You see what's going on here?

Yes, I do.

This is a big operation. There's a lot wrong with the world, and one day we'll clean out the whole mess. For now, we concentrate on the gambling den. I suspect this fan tan rakes in a thousand dollars a day from this one nest.

A thousand …

He understood what he was supposed to do now. The watchman was nothing more than a lock on a door, and Clough would be its pick. So be it. It got him in. The longer Clough stared at him the more completely conspicuous the watchman looked. The coolies themselves took on a sinister pall: not only were they corruptors of tradition, labour, and language, but also promotors of addiction, immorality, and greed.

It's a maze in there, said Constable Miller. You think you're going one way, instead you're going the next. Once they moved into the building, eh, the fan tan rebuilt the insides. There's hidden
rooms
. Whole floors are disguised. One room in there's a
gambling den
. And we got to find it. And I do expect a few collars out a this as well, don't I, boys?

Yes, sir, they said. The duller one heaved the axe off his shoulder and leaned on the handle like it was a cane, his legs bowed like a real lumberjack's boy.

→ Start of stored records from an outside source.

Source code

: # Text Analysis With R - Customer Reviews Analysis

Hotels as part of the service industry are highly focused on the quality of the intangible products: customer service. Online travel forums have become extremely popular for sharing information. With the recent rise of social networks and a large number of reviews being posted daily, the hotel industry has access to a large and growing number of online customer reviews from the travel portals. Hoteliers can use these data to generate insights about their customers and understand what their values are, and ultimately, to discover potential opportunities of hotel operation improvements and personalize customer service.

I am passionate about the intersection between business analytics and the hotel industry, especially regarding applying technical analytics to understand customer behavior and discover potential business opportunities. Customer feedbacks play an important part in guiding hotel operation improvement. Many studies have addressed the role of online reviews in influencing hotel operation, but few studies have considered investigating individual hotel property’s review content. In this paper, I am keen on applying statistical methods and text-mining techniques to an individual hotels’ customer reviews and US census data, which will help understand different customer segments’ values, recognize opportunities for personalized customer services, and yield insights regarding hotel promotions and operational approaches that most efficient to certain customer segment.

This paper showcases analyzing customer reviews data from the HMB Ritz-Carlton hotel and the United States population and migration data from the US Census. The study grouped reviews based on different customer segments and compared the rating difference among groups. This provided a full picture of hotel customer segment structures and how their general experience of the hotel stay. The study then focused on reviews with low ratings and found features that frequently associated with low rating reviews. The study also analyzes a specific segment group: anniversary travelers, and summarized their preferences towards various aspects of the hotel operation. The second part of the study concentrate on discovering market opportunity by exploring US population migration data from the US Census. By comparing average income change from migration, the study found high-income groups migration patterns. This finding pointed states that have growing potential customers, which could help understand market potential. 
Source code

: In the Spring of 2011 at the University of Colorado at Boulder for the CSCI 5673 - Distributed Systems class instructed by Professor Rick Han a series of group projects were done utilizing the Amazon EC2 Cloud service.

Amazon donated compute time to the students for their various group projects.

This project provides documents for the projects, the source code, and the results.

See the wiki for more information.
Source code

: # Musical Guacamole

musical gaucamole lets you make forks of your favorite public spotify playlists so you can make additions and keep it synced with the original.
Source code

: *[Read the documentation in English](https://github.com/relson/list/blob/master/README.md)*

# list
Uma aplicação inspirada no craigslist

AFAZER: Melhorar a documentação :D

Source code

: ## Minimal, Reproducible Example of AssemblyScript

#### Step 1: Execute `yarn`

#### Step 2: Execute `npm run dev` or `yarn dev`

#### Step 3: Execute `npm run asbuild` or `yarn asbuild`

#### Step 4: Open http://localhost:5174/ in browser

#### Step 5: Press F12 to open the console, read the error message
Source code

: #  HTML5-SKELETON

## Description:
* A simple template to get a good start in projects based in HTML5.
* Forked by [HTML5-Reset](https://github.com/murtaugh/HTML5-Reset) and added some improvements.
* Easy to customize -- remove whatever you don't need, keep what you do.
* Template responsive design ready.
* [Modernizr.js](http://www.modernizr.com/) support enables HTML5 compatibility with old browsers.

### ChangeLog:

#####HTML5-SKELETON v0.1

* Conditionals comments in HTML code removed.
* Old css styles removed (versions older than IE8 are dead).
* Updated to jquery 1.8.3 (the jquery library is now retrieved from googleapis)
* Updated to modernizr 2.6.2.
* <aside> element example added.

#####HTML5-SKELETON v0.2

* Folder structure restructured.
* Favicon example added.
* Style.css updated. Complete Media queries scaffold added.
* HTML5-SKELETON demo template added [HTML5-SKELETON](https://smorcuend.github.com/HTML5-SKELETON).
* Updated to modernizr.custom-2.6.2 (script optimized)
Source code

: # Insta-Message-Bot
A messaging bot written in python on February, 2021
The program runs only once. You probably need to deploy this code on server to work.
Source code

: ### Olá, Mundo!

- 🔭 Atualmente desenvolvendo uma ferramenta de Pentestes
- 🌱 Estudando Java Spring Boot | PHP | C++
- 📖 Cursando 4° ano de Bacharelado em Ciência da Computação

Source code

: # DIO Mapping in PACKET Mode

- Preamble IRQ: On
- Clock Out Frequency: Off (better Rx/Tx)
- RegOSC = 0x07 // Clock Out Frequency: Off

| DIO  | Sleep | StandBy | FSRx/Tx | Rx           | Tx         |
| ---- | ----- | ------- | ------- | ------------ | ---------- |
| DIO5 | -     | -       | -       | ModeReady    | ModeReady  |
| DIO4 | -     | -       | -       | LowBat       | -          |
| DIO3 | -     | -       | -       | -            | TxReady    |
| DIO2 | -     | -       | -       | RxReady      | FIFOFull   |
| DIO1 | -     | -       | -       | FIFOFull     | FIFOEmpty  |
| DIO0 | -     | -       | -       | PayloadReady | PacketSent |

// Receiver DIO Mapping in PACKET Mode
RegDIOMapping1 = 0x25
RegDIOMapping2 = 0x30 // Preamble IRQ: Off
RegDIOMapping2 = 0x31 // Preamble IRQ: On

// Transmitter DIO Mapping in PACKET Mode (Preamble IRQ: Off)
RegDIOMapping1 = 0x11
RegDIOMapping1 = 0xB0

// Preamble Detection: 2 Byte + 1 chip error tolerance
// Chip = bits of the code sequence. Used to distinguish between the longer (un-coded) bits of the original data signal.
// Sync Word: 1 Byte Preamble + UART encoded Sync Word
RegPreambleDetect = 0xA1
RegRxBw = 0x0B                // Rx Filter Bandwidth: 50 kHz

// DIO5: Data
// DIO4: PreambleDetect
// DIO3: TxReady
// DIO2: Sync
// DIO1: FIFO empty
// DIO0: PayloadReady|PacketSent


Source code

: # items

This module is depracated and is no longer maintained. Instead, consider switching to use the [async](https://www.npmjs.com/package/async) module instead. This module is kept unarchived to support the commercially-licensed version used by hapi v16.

Don't spook the Chinee, the constable told Clough. Like I says, he's got a mean tool, eh. Down his pants he carries a stick a bamboo with a rusty black blade from an old butcher's cleaver tied to it. How drunk are you?

I'm fine. I can do this.

Listen to me for once. You got to be drunk to do this. But you can't be too drunk, you kumtuks? Not so drunk you fuck it all up.

I won't.

You better not.

With his whisky bottle back in his fist Clough was down on the street mingling with the coolies, laundrymen, and mystics, inconspicuous as any drunk hobo looking to sober up at the nearest bar. Even in his ostensible stupor (however close to the truth his performance was that day) he easily passed some poor Chinaman dragging a cobbled-together barrow of fresh fruit and rotting vegetables.

Slow on the road, eh, he said.

The rutted, walnut face turned to him, the eyes intimations of a greater, more profound void. Suddenly the face stretched and he gave Clough a wide toothless smile and said: Kwinnum kwinnum.

Yes, I see, said Clough, how much is it for the cuke with all the mould on it, eh?

Ya ya, kwinnum.

And are them bananas meant to ooze from their skins or is that a—

Then he waited as the watchman stepped away from the fruit store to the edge of the boardwalk where he accomplished two things: a wider scan up and down Pender Street, just by chance failing to see Clough, and the release of a torrent of mucus from one nostril, then the other, onto the packed-dirt road where it was all soon trampled into the dust. As he swept away the remains from his face, Clough was on him. He took the watchman by the shoulder and said in his most wretchedly slurred halitosis: You got any lemons, sah?

The watchman took two steps back, his right hand instinctively reaching behind for the bamboo, but Clough, lightweight and sloppy, was already draped over him again, pulling the arm away from the butcher's axe, harmlessly drunk, unable to stand on his own two feet without help from a stranger.

You got lemons, sah?

Ya ya, said the watchman, trying to steady Clough on his buckling ankles. Ovah heeya, okay?

Hey, lissen, I got a prop-zition for ya, okay? How's aboot if I do your job for an hour and let you take a break, eh, and when you get back, I get myself
three
fresh lemons, sah? Fair deal?

No, no, ha ha, said the watchman, too busy for you.

Oh, I can handle it, sah. I worked in coal mines for five years until my assident. I can sure as spit work in a fruit stand, sah.

Ha ha, ya ya, said the watchman, letting himself be entertained, trying to keep Clough's odour away from his own, ya, you good worker, okay, I see, ha ha.

We're all hard workers, eh, you and me both. Why, I bet you could use a rest just as much I could use them lemons.